ASX rise above 7000 is a record run fraught with danger
Ring the bell! This is a big moment for the Australian sharemarket as we smash through the crucial ASX 200 7000 mark, fuelled not by local news but America’s new trade deal with China, which pushed Wall Street to new heights.
Note too we have reached new records in the month of January. It’s the month the market will often run hard, as New Year optimism rules. The last few trading days have been the strongest stretch since a similar period exactly a year ago.
But this is a very late stage bull run fraught with danger, as the latest upswing comes on the back of a share market that is already highly priced and signalling classic indications of overheating.
Moreover, our market is surfing on the back of better earnings and stronger economic signals offshore. Should Wall Street reverse we will have no safety net.
For now though, such fears will take a back seat as the US economy shows renewed strength and any sign – even temporary - of an easing in trade wars will make share markets comparatively attractive in an era of rock-bottom interest rates.
This phase of the bull market is going to be dominated by companies that offer the prospect of price growth rather than income.
So it is entirely fitting that blood products group CSL, the flag-bearer of the growth stock sector, finally hit the $300 mark on Thursday morning.
Unlike their peers in the US, few of our local companies can offer strong price growth prospects. Those that do get bid up dramatically. CSL was $198 a year ago.
Similarly buy now, pay later finance group Afterpay was $16 this time last year and $33 now, while software star Xero was $42 and is $85 now.
In contrast, many of the so-called bond proxies which offer income (dividends) as their key attraction are languishing – leading banks such as ANZ and NAB to offer share prices which are virtually unchanged compared to this time last year.
Despite these deep divisions in the market, every investor will gain to some degree as a rising tide lifts all boats.
Underpinned by strong sharemarkets in the run up to Christmas, calendar 2019 offered 13.8 per cent for “median balanced” superfunds, which was the best return since 2013.

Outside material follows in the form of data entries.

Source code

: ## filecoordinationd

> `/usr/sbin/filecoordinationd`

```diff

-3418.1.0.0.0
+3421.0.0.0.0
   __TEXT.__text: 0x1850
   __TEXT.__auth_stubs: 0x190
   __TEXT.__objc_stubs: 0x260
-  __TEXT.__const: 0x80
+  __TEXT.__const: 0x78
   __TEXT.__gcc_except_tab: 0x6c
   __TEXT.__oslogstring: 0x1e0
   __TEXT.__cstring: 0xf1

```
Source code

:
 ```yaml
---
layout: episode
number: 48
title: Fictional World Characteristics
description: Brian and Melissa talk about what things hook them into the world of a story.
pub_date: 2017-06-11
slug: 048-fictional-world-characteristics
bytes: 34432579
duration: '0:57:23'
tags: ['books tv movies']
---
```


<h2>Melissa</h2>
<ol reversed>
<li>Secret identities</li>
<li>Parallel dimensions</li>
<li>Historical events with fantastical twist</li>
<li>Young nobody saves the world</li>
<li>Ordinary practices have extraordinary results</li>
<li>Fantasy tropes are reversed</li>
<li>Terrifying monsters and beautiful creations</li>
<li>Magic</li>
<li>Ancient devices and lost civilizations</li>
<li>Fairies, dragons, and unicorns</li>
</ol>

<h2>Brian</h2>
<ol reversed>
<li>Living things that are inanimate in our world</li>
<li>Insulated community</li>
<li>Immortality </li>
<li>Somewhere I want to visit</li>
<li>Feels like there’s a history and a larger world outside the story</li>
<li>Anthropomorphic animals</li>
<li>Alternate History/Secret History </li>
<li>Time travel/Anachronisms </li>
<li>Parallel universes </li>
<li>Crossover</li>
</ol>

Research house SuperRatings says investors can expect more “solid” returns this year.
A broad market lift which carries almost all stocks with it will also be exceptionally useful to the new generation of investors who have been pouring into exchange traded funds (listed index funds) which are designed to reflect the fortunes of the wider market.
But this “hot” market will be toughest on those who are most conservative.
Self-managed super funds with 10 to 20 per cent in cash will have their overall returns diluted despite the strong share markets. In a similar fashion “value investors” who have been hoarding cash and waiting for bargains are going to look very ordinary against those who are “fully invested”.
How long will it last?
As we know, January is often a bullish month and gains made through the month can be neutralised later in the year. In some years past the gain in January was not much different than the gains for entire year.
Most analysts are predicting high single digits for share market returns in 2020 and we have put on about 5 per cent already this month, so should we gain more than 4 per cent by the end of the month.
From that point onwards we will be in trading in very thin air.